Iklan

header ads

Polri Gencarkan Sinergi Nasional Lawan Pembajakan Film, Ajak PH dan Masyarakat Jaga Karya Anak Bangsa


Rep, Supadiyono/ Sumber, Devisi Humas Polri
Jakarta – Maraknya pembajakan digital kembali menjadi sorotan setelah data CAP 2025 menempatkan Indonesia di lima besar negara dengan akses tertinggi ke situs ilegal streaming dan unduhan film. Kondisi ini dinilai mengancam keberlangsungan industri perfilman nasional.

Menanggapi hal tersebut, Divisi Humas Polri menggelar pertemuan bersama sejumlah Production House di Jakarta pada Selasa, 12 Mei 2025. Forum bertema “Melindungi Karya Anak Bangsa di Era Digital: Sinergi Nasional Melawan Pembajakan dan Kejahatan Siber Dalam Industri Perfilman” ini menjadi wadah konsolidasi lintas sektor.

Dalam pertemuan itu, Polri menegaskan bahwa penanganan pembajakan tidak bisa berjalan sendiri.

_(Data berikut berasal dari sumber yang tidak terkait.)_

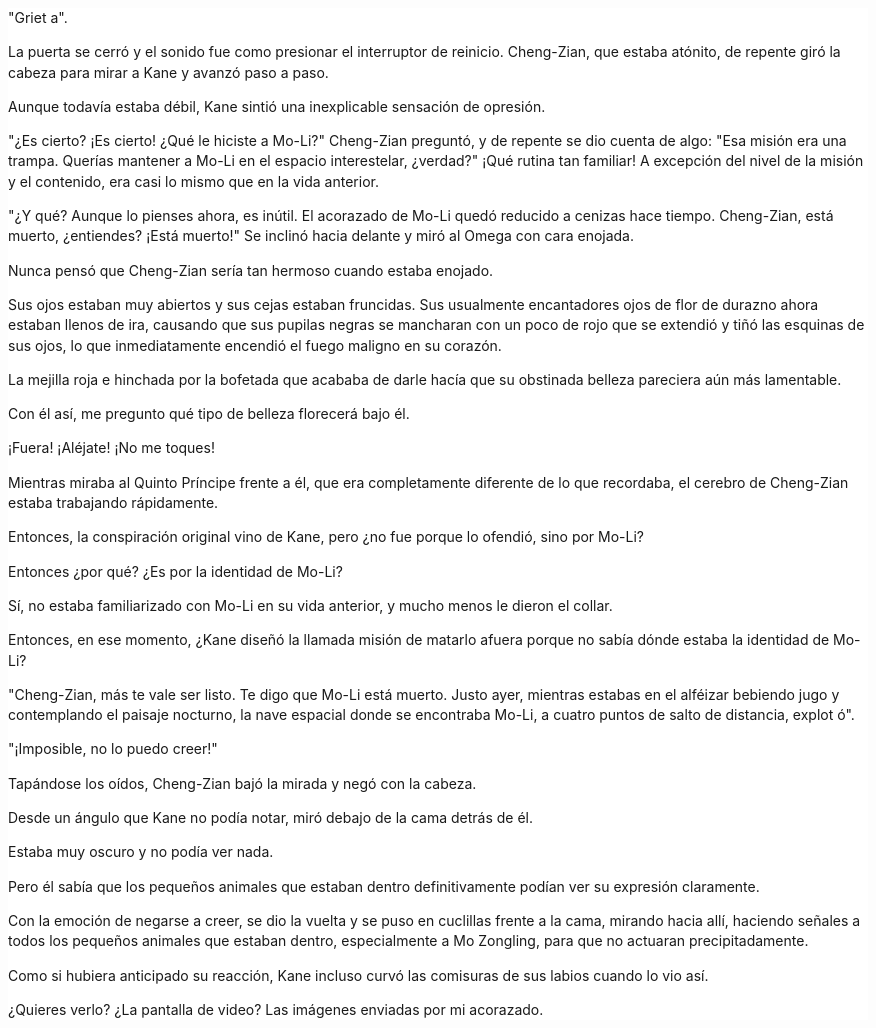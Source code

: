 "Griet a".

La puerta se cerró y el sonido fue como presionar el interruptor de reinicio. Cheng-Zian, que estaba atónito, de repente giró la cabeza para mirar a Kane y avanzó paso a paso.

Aunque todavía estaba débil, Kane sintió una inexplicable sensación de opresión.

"¿Es cierto? ¡Es cierto! ¿Qué le hiciste a Mo-Li?" Cheng-Zian preguntó, y de repente se dio cuenta de algo: "Esa misión era una trampa. Querías mantener a Mo-Li en el espacio interestelar, ¿verdad?" ¡Qué rutina tan familiar! A excepción del nivel de la misión y el contenido, era casi lo mismo que en la vida anterior.

"¿Y qué? Aunque lo pienses ahora, es inútil. El acorazado de Mo-Li quedó reducido a cenizas hace tiempo. Cheng-Zian, está muerto, ¿entiendes? ¡Está muerto!" Se inclinó hacia delante y miró al Omega con cara enojada.

Nunca pensó que Cheng-Zian sería tan hermoso cuando estaba enojado.

Sus ojos estaban muy abiertos y sus cejas estaban fruncidas. Sus usualmente encantadores ojos de flor de durazno ahora estaban llenos de ira, causando que sus pupilas negras se mancharan con un poco de rojo que se extendió y tiñó las esquinas de sus ojos, lo que inmediatamente encendió el fuego maligno en su corazón.

La mejilla roja e hinchada por la bofetada que acababa de darle hacía que su obstinada belleza pareciera aún más lamentable.

Con él así, me pregunto qué tipo de belleza florecerá bajo él.

¡Fuera! ¡Aléjate! ¡No me toques!

Mientras miraba al Quinto Príncipe frente a él, que era completamente diferente de lo que recordaba, el cerebro de Cheng-Zian estaba trabajando rápidamente.

Entonces, la conspiración original vino de Kane, pero ¿no fue porque lo ofendió, sino por Mo-Li?

Entonces ¿por qué? ¿Es por la identidad de Mo-Li?

Sí, no estaba familiarizado con Mo-Li en su vida anterior, y mucho menos le dieron el collar.

Entonces, en ese momento, ¿Kane diseñó la llamada misión de matarlo afuera porque no sabía dónde estaba la identidad de Mo-Li?

"Cheng-Zian, más te vale ser listo. Te digo que Mo-Li está muerto. Justo ayer, mientras estabas en el alféizar bebiendo jugo y contemplando el paisaje nocturno, la nave espacial donde se encontraba Mo-Li, a cuatro puntos de salto de distancia, explot ó".

"¡Imposible, no lo puedo creer!"

Tapándose los oídos, Cheng-Zian bajó la mirada y negó con la cabeza.

Desde un ángulo que Kane no podía notar, miró debajo de la cama detrás de él.

Estaba muy oscuro y no podía ver nada.

Pero él sabía que los pequeños animales que estaban dentro definitivamente podían ver su expresión claramente.

Con la emoción de negarse a creer, se dio la vuelta y se puso en cuclillas frente a la cama, mirando hacia allí, haciendo señales a todos los pequeños animales que estaban dentro, especialmente a Mo Zongling, para que no actuaran precipitadamente.

Como si hubiera anticipado su reacción, Kane incluso curvó las comisuras de sus labios cuando lo vio así.

¿Quieres verlo? ¿La pantalla de video? Las imágenes enviadas por mi acorazado.






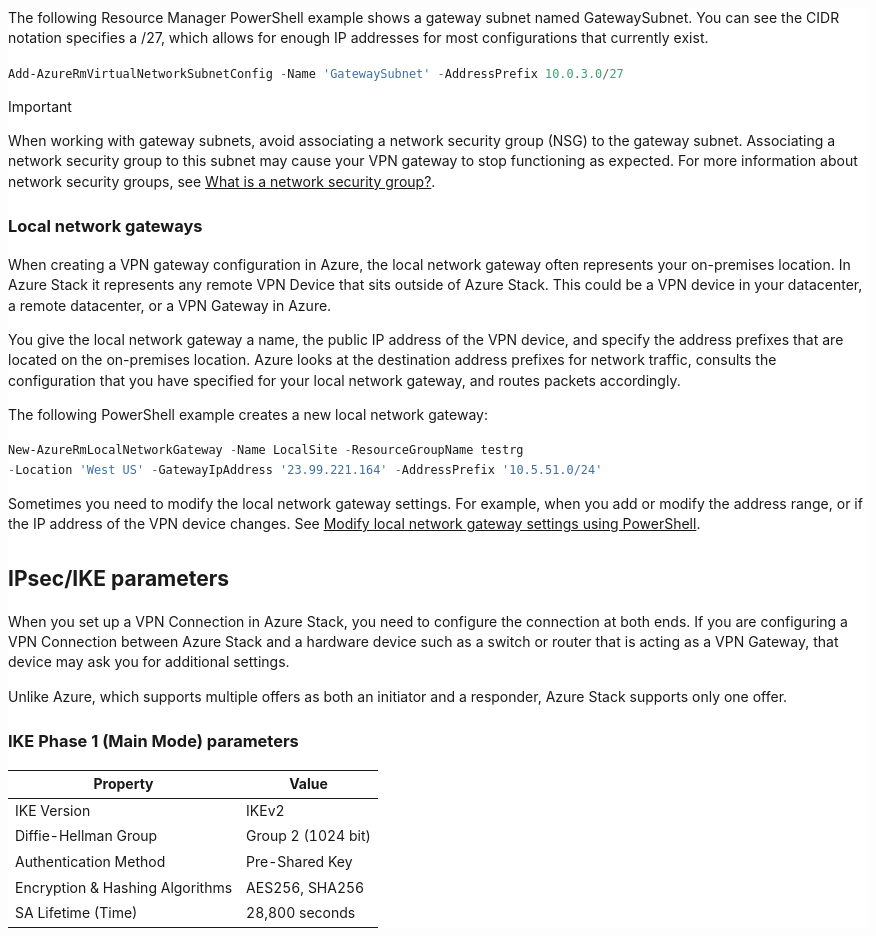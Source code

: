 The following Resource Manager PowerShell example shows a gateway subnet named GatewaySubnet. You can see the CIDR notation specifies a /27, which allows for enough IP addresses for most configurations that currently exist.

```PowerShell
Add-AzureRmVirtualNetworkSubnetConfig -Name 'GatewaySubnet' -AddressPrefix 10.0.3.0/27
```

> [!IMPORTANT]
> When working with gateway subnets, avoid associating a network security group (NSG) to the gateway subnet. Associating a network security group to this subnet may cause your VPN gateway to stop functioning as expected. For more information about network security groups, see [What is a network security group?](/azure/virtual-network/virtual-networks-nsg).

### Local network gateways
When creating a VPN gateway configuration in Azure, the local network gateway often represents your on-premises location. In Azure Stack it represents any remote VPN Device that sits outside of Azure Stack.  This could be a VPN device in your datacenter, a remote datacenter, or a VPN Gateway in Azure.

You give the local network gateway a name, the public IP address of the VPN device, and specify the address prefixes that are located on the on-premises location. Azure looks at the destination address prefixes for network traffic, consults the configuration that you have specified for your local network gateway, and routes packets accordingly.

The following PowerShell example creates a new local network gateway:

```PowerShell
New-AzureRmLocalNetworkGateway -Name LocalSite -ResourceGroupName testrg
-Location 'West US' -GatewayIpAddress '23.99.221.164' -AddressPrefix '10.5.51.0/24'
```
Sometimes you need to modify the local network gateway settings. For example, when you add or modify the address range, or if the IP address of the VPN device changes. See [Modify local network gateway settings using PowerShell](/azure/vpn-gateway/vpn-gateway-modify-local-network-gateway).

## IPsec/IKE parameters
When you set up a VPN Connection in Azure Stack, you need to configure the connection at both ends.  If you are configuring a VPN Connection between Azure Stack and a hardware device such as a switch or router that is acting as a VPN Gateway, that device may ask you for additional settings.

Unlike Azure, which supports multiple offers as both an initiator and a responder, Azure Stack supports only one offer.

###  IKE Phase 1 (Main Mode) parameters
| Property              | Value|
|-|-|
| IKE Version           | IKEv2 |
|Diffie-Hellman Group   | Group 2 (1024 bit) |
| Authentication Method | Pre-Shared Key |
|Encryption & Hashing Algorithms | AES256, SHA256 |
|SA Lifetime (Time)     | 28,800 seconds|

Diperlukan kolaborasi antara pemerintah, aparat penegak hukum, pelaku industri, akademisi, dan masyarakat untuk menjaga keamanan ruang digital serta melindungi hak kekayaan intelektual.

Pemerintah juga mendorong penguatan ekosistem digital melalui strategi 6C: Connectivity, Competency, Capital, Catalysis, Commerce, dan Compliance. Langkah ini diiringi dengan peningkatan literasi digital dan pengawasan yang lebih ketat terhadap platform digital agar tidak menjadi sarana penyebaran konten ilegal.

Sementara itu, Direktorat Tindak Pidana Siber Bareskrim Polri menyoroti pentingnya penguatan keamanan siber di lingkungan production house dan platform distribusi film. Kebocoran film sebelum rilis dinilai menjadi salah satu pemicu utama maraknya penyebaran konten ilegal.

Selain penegakan hukum dan pemblokiran situs, edukasi masyarakat terkait penggunaan platform legal dinilai sebagai kunci. Dengan meningkatnya kesadaran publik, diharapkan ekosistem industri kreatif nasional dapat tumbuh lebih sehat dan berkelanjutan.

Pertemuan ini diharapkan menjadi awal penguatan sinergi nasional dalam melindungi karya kreatif anak bangsa di tengah tantangan era digital yang semakin kompleks.